*** Source data Section Begins ***

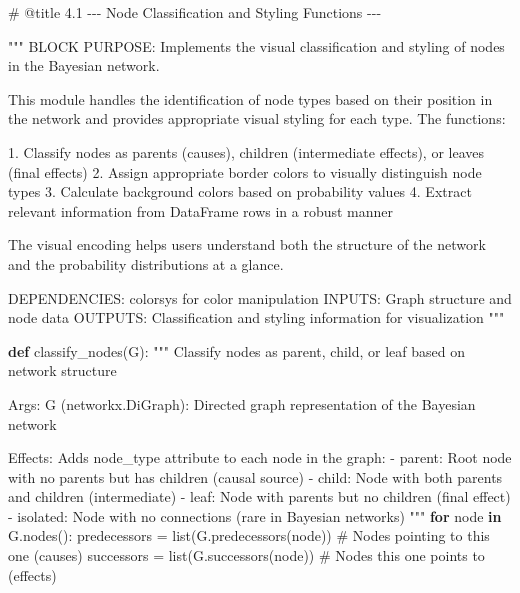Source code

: \documentclass[
  11pt,
  letterpaper,
]{book}
\newenvironment{Shaded}{\begin{snugshade}}{\end{snugshade}}
\newcommand{\BuiltInTok}[1]{\textcolor[rgb]{0.00,0.23,0.31}{#1}}
\newcommand{\CommentTok}[1]{\textcolor[rgb]{0.37,0.37,0.37}{#1}}
\newcommand{\ControlFlowTok}[1]{\textcolor[rgb]{0.00,0.23,0.31}{\textbf{#1}}}
\newcommand{\KeywordTok}[1]{\textcolor[rgb]{0.00,0.23,0.31}{\textbf{#1}}}
\newcommand{\NormalTok}[1]{\textcolor[rgb]{0.00,0.23,0.31}{#1}}
\newcommand{\OperatorTok}[1]{\textcolor[rgb]{0.37,0.37,0.37}{#1}}
\begin{document}
\begin{Shaded}
\begin{Highlighting}[]
\CommentTok{\# @title 4.1 {-}{-}{-} Node Classification and Styling Functions {-}{-}{-}}

\CommentTok{"""}
\CommentTok{BLOCK PURPOSE: Implements the visual classification and styling of nodes in the Bayesian network.}

\CommentTok{This module handles the identification of node types based on their position in the network}
\CommentTok{and provides appropriate visual styling for each type. The functions:}

\CommentTok{1. Classify nodes as parents (causes), children (intermediate effects), or leaves (final effects)}
\CommentTok{2. Assign appropriate border colors to visually distinguish node types}
\CommentTok{3. Calculate background colors based on probability values}
\CommentTok{4. Extract relevant information from DataFrame rows in a robust manner}

\CommentTok{The visual encoding helps users understand both the structure of the network}
\CommentTok{and the probability distributions at a glance.}

\CommentTok{DEPENDENCIES: colorsys for color manipulation}
\CommentTok{INPUTS: Graph structure and node data}
\CommentTok{OUTPUTS: Classification and styling information for visualization}
\CommentTok{"""}

\KeywordTok{def}\NormalTok{ classify\_nodes(G):}
    \CommentTok{"""}
\CommentTok{    Classify nodes as parent, child, or leaf based on network structure}

\CommentTok{    Args:}
\CommentTok{        G (networkx.DiGraph): Directed graph representation of the Bayesian network}

\CommentTok{    Effects:}
\CommentTok{        Adds \textquotesingle{}node\_type\textquotesingle{} attribute to each node in the graph:}
\CommentTok{        {-} \textquotesingle{}parent\textquotesingle{}: Root node with no parents but has children (causal source)}
\CommentTok{        {-} \textquotesingle{}child\textquotesingle{}: Node with both parents and children (intermediate)}
\CommentTok{        {-} \textquotesingle{}leaf\textquotesingle{}: Node with parents but no children (final effect)}
\CommentTok{        {-} \textquotesingle{}isolated\textquotesingle{}: Node with no connections (rare in Bayesian networks)}
\CommentTok{    """}
    \ControlFlowTok{for}\NormalTok{ node }\KeywordTok{in}\NormalTok{ G.nodes():}
\NormalTok{        predecessors }\OperatorTok{=} \BuiltInTok{list}\NormalTok{(G.predecessors(node))  }\CommentTok{\# Nodes pointing to this one (causes)}
\NormalTok{        successors }\OperatorTok{=} \BuiltInTok{list}\NormalTok{(G.successors(node))      }\CommentTok{\# Nodes this one points to (effects)}


\end{Highlighting}
\end{Shaded}
\end{document}
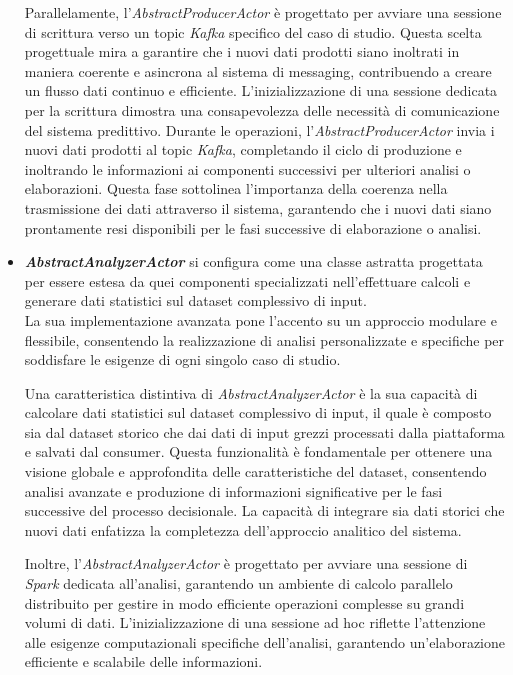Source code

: \begin{itemize}
    Parallelamente, l'\textit{AbstractProducerActor} è progettato per avviare una sessione di scrittura verso un topic \textit{Kafka} specifico del caso di studio.
    Questa scelta progettuale mira a garantire che i nuovi dati prodotti siano inoltrati in maniera coerente e asincrona al sistema di messaging, contribuendo a creare un flusso dati continuo e efficiente.
    L'inizializzazione di una sessione dedicata per la scrittura dimostra una consapevolezza delle necessità di comunicazione del sistema predittivo.
    Durante le operazioni, l'\textit{AbstractProducerActor} invia i nuovi dati prodotti al topic \textit{Kafka}, completando il ciclo di produzione e inoltrando le informazioni ai componenti successivi per ulteriori analisi o elaborazioni.
    Questa fase sottolinea l'importanza della coerenza nella trasmissione dei dati attraverso il sistema, garantendo che i nuovi dati siano prontamente resi disponibili per le fasi successive di elaborazione o analisi.
    \item \textit{\textbf{AbstractAnalyzerActor}} si configura come una classe astratta progettata per essere estesa da quei componenti specializzati nell'effettuare calcoli e generare dati statistici sul dataset complessivo di input. \\
    La sua implementazione avanzata pone l'accento su un approccio modulare e flessibile, consentendo la realizzazione di analisi personalizzate e specifiche per soddisfare le esigenze di ogni singolo caso di studio.

    Una caratteristica distintiva di \textit{AbstractAnalyzerActor} è la sua capacità di calcolare dati statistici sul dataset complessivo di input, il quale è composto sia dal dataset storico che dai dati di input grezzi processati dalla piattaforma e salvati dal consumer.
    Questa funzionalità è fondamentale per ottenere una visione globale e approfondita delle caratteristiche del dataset, consentendo analisi avanzate e produzione di informazioni significative per le fasi successive del processo decisionale.
    La capacità di integrare sia dati storici che nuovi dati enfatizza la completezza dell'approccio analitico del sistema.
    
    Inoltre, l'\textit{AbstractAnalyzerActor} è progettato per avviare una sessione di \textit{Spark} dedicata all'analisi, garantendo un ambiente di calcolo parallelo distribuito per gestire in modo efficiente operazioni complesse su grandi volumi di dati.
    L'inizializzazione di una sessione ad hoc riflette l'attenzione alle esigenze computazionali specifiche dell'analisi, garantendo un'elaborazione efficiente e scalabile delle informazioni.
    

\end{itemize}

*** Source data Section Ends ***

Aim of the task - Repeat the whole listing above word for word. Leave out the pictures.

Result of this task -
Source code

: \documentclass[
  11pt,
  letterpaper,
]{book}
\newenvironment{Shaded}{\begin{snugshade}}{\end{snugshade}}
\newcommand{\BuiltInTok}[1]{\textcolor[rgb]{0.00,0.23,0.31}{#1}}
\newcommand{\CommentTok}[1]{\textcolor[rgb]{0.37,0.37,0.37}{#1}}
\newcommand{\ControlFlowTok}[1]{\textcolor[rgb]{0.00,0.23,0.31}{\textbf{#1}}}
\newcommand{\KeywordTok}[1]{\textcolor[rgb]{0.00,0.23,0.31}{\textbf{#1}}}
\newcommand{\NormalTok}[1]{\textcolor[rgb]{0.00,0.23,0.31}{#1}}
\newcommand{\OperatorTok}[1]{\textcolor[rgb]{0.37,0.37,0.37}{#1}}
\begin{document}
\begin{Shaded}
\begin{Highlighting}[]
\CommentTok{\# @title 4.1 {-}{-}{-} Node Classification and Styling Functions {-}{-}{-}}

\CommentTok{"""}
\CommentTok{BLOCK PURPOSE: Implements the visual classification and styling of nodes in the Bayesian network.}

\CommentTok{This module handles the identification of node types based on their position in the network}
\CommentTok{and provides appropriate visual styling for each type. The functions:}

\CommentTok{1. Classify nodes as parents (causes), children (intermediate effects), or leaves (final effects)}
\CommentTok{2. Assign appropriate border colors to visually distinguish node types}
\CommentTok{3. Calculate background colors based on probability values}
\CommentTok{4. Extract relevant information from DataFrame rows in a robust manner}

\CommentTok{The visual encoding helps users understand both the structure of the network}
\CommentTok{and the probability distributions at a glance.}

\CommentTok{DEPENDENCIES: colorsys for color manipulation}
\CommentTok{INPUTS: Graph structure and node data}
\CommentTok{OUTPUTS: Classification and styling information for visualization}
\CommentTok{"""}

\KeywordTok{def}\NormalTok{ classify\_nodes(G):}
    \CommentTok{"""}
\CommentTok{    Classify nodes as parent, child, or leaf based on network structure}

\CommentTok{    Args:}
\CommentTok{        G (networkx.DiGraph): Directed graph representation of the Bayesian network}

\CommentTok{    Effects:}
\CommentTok{        Adds \textquotesingle{}node\_type\textquotesingle{} attribute to each node in the graph:}
\CommentTok{        {-} \textquotesingle{}parent\textquotesingle{}: Root node with no parents but has children (causal source)}
\CommentTok{        {-} \textquotesingle{}child\textquotesingle{}: Node with both parents and children (intermediate)}
\CommentTok{        {-} \textquotesingle{}leaf\textquotesingle{}: Node with parents but no children (final effect)}
\CommentTok{        {-} \textquotesingle{}isolated\textquotesingle{}: Node with no connections (rare in Bayesian networks)}
\CommentTok{    """}
    \ControlFlowTok{for}\NormalTok{ node }\KeywordTok{in}\NormalTok{ G.nodes():}
\NormalTok{        predecessors }\OperatorTok{=} \BuiltInTok{list}\NormalTok{(G.predecessors(node))  }\CommentTok{\# Nodes pointing to this one (causes)}
\NormalTok{        successors }\OperatorTok{=} \BuiltInTok{list}\NormalTok{(G.successors(node))      }\CommentTok{\# Nodes this one points to (effects)}


\end{Highlighting}
\end{Shaded}
\end{document}
Source code

: \begin{itemize}
    Parallelamente, l'\textit{AbstractProducerActor} è progettato per avviare una sessione di scrittura verso un topic \textit{Kafka} specifico del caso di studio.
    Questa scelta progettuale mira a garantire che i nuovi dati prodotti siano inoltrati in maniera coerente e asincrona al sistema di messaging, contribuendo a creare un flusso dati continuo e efficiente.
    L'inizializzazione di una sessione dedicata per la scrittura dimostra una consapevolezza delle necessità di comunicazione del sistema predittivo.
    Durante le operazioni, l'\textit{AbstractProducerActor} invia i nuovi dati prodotti al topic \textit{Kafka}, completando il ciclo di produzione e inoltrando le informazioni ai componenti successivi per ulteriori analisi o elaborazioni.
    Questa fase sottolinea l'importanza della coerenza nella trasmissione dei dati attraverso il sistema, garantendo che i nuovi dati siano prontamente resi disponibili per le fasi successive di elaborazione o analisi.
    \item \textit{\textbf{AbstractAnalyzerActor}} si configura come una classe astratta progettata per essere estesa da quei componenti specializzati nell'effettuare calcoli e generare dati statistici sul dataset complessivo di input. \\
    La sua implementazione avanzata pone l'accento su un approccio modulare e flessibile, consentendo la realizzazione di analisi personalizzate e specifiche per soddisfare le esigenze di ogni singolo caso di studio.

    Una caratteristica distintiva di \textit{AbstractAnalyzerActor} è la sua capacità di calcolare dati statistici sul dataset complessivo di input, il quale è composto sia dal dataset storico che dai dati di input grezzi processati dalla piattaforma e salvati dal consumer.
    Questa funzionalità è fondamentale per ottenere una visione globale e approfondita delle caratteristiche del dataset, consentendo analisi avanzate e produzione di informazioni significative per le fasi successive del processo decisionale.
    La capacità di integrare sia dati storici che nuovi dati enfatizza la completezza dell'approccio analitico del sistema.
    
    Inoltre, l'\textit{AbstractAnalyzerActor} è progettato per avviare una sessione di \textit{Spark} dedicata all'analisi, garantendo un ambiente di calcolo parallelo distribuito per gestire in modo efficiente operazioni complesse su grandi volumi di dati.
    L'inizializzazione di una sessione ad hoc riflette l'attenzione alle esigenze computazionali specifiche dell'analisi, garantendo un'elaborazione efficiente e scalabile delle informazioni.
    

\end{itemize}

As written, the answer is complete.